- Problem statement
Scan the entries that follow and copy out every line containing "framework".

- Records provided
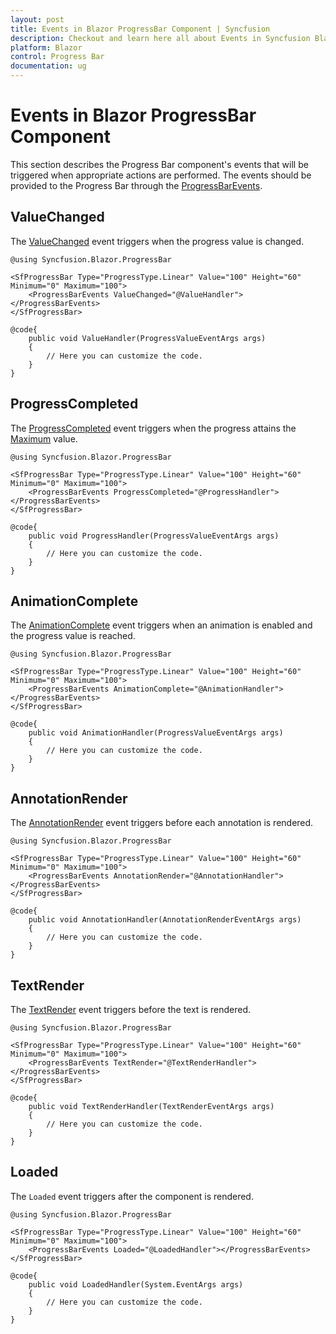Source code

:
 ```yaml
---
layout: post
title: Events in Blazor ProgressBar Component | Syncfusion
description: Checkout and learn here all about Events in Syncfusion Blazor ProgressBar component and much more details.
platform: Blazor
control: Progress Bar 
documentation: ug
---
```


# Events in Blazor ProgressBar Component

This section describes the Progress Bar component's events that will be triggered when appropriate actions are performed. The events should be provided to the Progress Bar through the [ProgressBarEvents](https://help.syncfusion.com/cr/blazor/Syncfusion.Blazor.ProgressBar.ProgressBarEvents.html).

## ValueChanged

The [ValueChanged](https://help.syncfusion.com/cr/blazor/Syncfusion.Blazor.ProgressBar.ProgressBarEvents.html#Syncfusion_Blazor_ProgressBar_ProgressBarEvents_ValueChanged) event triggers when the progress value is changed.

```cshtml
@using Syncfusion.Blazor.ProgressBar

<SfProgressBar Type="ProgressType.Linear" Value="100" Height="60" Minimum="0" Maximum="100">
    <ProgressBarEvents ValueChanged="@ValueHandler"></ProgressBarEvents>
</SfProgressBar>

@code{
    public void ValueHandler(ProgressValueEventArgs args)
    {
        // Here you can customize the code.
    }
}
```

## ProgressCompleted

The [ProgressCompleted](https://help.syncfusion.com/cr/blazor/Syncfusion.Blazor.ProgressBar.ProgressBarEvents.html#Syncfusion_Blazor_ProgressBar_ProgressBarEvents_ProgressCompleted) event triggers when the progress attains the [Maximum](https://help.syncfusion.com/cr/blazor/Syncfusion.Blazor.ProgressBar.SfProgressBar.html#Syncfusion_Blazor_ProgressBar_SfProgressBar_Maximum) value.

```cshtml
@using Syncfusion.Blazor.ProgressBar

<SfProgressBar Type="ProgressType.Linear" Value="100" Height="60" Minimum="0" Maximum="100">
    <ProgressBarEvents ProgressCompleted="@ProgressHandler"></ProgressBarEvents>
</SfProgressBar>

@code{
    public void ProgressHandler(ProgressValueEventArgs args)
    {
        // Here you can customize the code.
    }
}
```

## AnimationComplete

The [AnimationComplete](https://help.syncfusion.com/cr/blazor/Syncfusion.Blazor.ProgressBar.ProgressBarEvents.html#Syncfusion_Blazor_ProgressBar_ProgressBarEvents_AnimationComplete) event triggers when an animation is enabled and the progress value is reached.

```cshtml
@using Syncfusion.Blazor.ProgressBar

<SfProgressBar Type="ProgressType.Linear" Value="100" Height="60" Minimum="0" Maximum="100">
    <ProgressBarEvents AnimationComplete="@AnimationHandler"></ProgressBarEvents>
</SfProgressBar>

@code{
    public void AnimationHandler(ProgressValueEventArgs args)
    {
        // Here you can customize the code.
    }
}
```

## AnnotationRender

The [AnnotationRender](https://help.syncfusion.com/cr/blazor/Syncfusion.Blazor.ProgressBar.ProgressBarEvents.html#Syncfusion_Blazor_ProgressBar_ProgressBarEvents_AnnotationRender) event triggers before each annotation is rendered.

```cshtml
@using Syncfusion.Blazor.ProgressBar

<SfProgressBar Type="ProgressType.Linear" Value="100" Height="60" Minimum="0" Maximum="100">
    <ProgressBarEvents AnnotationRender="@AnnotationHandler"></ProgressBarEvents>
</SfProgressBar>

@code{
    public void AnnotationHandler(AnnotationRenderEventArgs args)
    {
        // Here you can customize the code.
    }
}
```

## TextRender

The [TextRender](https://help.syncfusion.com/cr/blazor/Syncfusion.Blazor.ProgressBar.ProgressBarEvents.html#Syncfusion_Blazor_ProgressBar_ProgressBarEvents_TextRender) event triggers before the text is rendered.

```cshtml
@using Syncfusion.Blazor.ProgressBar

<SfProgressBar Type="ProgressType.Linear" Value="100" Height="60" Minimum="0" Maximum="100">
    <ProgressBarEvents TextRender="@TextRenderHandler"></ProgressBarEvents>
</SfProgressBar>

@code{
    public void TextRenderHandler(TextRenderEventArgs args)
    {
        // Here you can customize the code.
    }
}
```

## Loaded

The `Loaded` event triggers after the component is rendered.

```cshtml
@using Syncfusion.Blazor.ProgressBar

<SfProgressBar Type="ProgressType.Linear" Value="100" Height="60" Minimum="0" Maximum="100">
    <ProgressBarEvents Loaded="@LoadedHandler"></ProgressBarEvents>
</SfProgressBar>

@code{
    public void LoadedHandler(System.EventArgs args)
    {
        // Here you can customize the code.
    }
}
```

---

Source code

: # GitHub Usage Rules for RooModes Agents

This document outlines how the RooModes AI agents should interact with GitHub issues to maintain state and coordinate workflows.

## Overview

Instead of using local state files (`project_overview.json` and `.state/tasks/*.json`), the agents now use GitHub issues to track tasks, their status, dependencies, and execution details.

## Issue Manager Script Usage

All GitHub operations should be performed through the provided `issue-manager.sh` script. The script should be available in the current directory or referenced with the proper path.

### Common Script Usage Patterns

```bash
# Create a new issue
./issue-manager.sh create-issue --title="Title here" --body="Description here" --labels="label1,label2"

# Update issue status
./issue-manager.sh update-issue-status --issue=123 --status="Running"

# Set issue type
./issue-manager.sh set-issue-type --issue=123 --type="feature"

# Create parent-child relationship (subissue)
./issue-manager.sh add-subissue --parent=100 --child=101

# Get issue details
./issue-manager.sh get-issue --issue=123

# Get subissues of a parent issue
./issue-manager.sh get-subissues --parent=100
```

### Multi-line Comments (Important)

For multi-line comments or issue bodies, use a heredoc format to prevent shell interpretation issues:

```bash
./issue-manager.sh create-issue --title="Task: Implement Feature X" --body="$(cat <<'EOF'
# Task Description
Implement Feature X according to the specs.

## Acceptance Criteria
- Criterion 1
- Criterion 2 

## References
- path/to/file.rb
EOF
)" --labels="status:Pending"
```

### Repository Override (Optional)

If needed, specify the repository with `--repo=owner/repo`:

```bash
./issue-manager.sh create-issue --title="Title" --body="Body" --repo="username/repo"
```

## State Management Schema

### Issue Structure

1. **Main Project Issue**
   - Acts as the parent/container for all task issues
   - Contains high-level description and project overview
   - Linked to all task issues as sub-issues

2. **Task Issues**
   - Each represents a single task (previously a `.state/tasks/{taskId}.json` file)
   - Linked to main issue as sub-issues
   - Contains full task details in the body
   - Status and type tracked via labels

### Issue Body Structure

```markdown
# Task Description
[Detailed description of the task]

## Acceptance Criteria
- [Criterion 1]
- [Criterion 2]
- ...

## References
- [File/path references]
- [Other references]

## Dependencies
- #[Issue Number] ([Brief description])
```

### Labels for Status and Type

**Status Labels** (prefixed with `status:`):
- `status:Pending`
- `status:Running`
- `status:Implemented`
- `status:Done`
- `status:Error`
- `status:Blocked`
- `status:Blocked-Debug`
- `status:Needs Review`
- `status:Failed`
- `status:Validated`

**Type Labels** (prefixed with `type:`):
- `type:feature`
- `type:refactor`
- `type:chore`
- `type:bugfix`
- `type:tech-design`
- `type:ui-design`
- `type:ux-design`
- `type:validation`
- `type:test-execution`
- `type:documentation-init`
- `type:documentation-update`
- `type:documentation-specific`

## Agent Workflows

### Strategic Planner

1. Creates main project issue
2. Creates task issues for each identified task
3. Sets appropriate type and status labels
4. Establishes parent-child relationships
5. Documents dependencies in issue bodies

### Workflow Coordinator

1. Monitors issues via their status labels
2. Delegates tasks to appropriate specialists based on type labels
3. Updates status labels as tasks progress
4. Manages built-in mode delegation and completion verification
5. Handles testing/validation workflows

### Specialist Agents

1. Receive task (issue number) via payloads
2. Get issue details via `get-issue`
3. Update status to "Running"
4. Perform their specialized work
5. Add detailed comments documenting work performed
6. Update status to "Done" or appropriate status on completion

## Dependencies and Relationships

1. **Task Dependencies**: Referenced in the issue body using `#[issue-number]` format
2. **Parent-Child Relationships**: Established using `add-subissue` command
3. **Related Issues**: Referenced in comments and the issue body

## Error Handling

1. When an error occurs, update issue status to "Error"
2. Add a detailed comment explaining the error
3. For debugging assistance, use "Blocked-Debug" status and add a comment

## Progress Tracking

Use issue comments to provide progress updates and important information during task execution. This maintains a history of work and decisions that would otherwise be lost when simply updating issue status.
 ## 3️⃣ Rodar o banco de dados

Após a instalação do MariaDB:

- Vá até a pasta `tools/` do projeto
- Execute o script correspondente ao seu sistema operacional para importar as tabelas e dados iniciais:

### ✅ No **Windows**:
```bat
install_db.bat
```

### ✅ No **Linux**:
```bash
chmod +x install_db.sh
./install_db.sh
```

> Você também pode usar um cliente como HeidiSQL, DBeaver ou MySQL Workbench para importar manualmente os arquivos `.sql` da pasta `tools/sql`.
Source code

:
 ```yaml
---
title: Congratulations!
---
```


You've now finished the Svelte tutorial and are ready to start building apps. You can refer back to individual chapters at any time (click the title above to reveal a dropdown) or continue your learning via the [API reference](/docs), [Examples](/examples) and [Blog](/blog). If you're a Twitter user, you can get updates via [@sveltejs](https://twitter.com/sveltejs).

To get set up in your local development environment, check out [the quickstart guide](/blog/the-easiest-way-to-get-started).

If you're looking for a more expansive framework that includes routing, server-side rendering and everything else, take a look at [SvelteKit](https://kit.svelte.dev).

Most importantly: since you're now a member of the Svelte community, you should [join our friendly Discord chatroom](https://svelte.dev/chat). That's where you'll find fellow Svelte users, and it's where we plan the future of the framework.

--

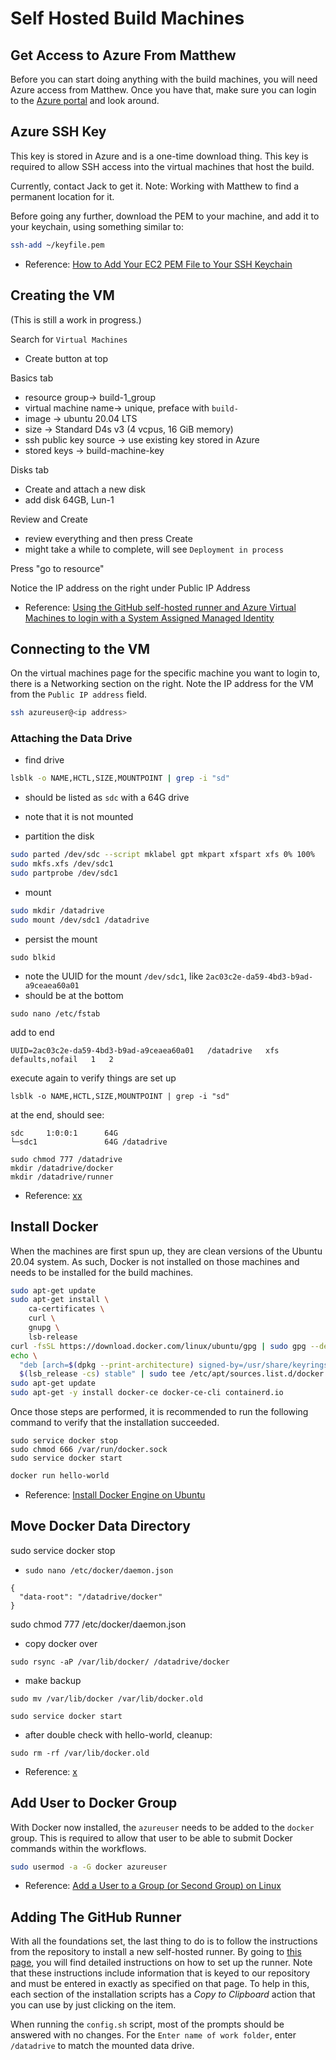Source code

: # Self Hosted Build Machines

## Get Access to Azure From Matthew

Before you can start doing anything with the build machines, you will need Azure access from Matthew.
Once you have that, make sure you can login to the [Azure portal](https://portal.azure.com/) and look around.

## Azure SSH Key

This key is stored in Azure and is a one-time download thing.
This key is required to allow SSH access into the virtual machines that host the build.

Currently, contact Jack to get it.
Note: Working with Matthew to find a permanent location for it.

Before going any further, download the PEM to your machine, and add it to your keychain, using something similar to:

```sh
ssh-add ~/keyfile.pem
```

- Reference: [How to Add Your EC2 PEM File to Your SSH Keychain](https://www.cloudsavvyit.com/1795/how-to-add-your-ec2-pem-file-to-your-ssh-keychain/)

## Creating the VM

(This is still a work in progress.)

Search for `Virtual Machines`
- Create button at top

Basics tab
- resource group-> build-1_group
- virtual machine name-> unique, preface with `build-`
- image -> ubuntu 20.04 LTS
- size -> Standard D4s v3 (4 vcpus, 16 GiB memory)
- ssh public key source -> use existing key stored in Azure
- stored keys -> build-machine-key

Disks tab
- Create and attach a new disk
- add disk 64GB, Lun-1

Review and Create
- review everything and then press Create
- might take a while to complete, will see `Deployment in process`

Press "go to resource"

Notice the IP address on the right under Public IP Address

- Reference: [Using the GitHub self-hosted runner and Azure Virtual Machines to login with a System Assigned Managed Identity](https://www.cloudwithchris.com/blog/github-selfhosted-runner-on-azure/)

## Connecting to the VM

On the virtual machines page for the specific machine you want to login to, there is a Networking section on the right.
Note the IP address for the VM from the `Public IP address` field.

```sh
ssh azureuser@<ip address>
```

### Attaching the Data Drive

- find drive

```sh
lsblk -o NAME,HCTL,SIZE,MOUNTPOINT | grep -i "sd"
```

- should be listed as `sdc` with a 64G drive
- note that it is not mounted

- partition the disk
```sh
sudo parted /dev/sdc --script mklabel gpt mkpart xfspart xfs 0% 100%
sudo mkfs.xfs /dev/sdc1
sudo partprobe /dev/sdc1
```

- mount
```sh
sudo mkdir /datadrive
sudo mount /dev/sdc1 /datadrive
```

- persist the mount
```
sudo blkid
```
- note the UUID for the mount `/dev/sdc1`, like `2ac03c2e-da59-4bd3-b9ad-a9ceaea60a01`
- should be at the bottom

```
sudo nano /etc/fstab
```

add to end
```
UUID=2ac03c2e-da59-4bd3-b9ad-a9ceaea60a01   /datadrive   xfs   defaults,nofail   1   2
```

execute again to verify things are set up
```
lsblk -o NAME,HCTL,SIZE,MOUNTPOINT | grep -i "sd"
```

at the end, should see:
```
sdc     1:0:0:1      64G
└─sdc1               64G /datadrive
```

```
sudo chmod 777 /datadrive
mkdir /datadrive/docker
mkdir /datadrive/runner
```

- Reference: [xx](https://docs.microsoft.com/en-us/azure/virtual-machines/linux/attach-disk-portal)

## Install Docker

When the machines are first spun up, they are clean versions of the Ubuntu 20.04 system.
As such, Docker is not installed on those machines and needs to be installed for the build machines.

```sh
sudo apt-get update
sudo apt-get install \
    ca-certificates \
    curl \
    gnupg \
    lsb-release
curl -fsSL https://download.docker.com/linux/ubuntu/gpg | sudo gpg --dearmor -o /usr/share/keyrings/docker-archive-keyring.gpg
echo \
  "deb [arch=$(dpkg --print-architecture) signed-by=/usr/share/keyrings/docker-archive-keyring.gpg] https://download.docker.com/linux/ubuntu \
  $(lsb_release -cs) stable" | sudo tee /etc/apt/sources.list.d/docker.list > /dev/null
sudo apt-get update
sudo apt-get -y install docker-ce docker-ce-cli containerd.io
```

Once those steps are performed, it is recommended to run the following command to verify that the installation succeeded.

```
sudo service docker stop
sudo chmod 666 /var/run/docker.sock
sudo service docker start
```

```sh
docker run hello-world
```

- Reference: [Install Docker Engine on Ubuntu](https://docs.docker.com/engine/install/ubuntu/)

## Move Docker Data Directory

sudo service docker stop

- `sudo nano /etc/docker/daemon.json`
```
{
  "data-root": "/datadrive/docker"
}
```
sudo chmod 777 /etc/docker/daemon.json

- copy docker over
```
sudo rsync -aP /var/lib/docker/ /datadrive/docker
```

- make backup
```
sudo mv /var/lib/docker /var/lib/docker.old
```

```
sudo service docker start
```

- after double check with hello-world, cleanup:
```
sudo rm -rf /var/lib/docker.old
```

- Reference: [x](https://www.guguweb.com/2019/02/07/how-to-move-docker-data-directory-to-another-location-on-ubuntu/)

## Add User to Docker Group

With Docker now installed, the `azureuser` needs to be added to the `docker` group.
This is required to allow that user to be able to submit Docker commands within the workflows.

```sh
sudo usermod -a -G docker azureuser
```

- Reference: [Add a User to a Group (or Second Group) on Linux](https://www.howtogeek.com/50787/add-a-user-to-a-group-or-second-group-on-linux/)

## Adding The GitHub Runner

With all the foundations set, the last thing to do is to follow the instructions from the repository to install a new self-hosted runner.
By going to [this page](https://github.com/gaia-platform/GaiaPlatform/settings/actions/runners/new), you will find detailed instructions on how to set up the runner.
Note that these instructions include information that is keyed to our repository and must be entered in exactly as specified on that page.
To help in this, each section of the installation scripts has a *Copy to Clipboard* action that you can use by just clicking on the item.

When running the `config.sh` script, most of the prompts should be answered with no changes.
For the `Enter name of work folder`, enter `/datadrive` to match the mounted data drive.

- The answer
If you're looking for a more expansive framework that includes routing, server-side rendering and everything else, take a look at [SvelteKit](https://kit.svelte.dev).
Most importantly: since you're now a member of the Svelte community, you should [join our friendly Discord chatroom](https://svelte.dev/chat). That's where you'll find fellow Svelte users, and it's where we plan the future of the framework.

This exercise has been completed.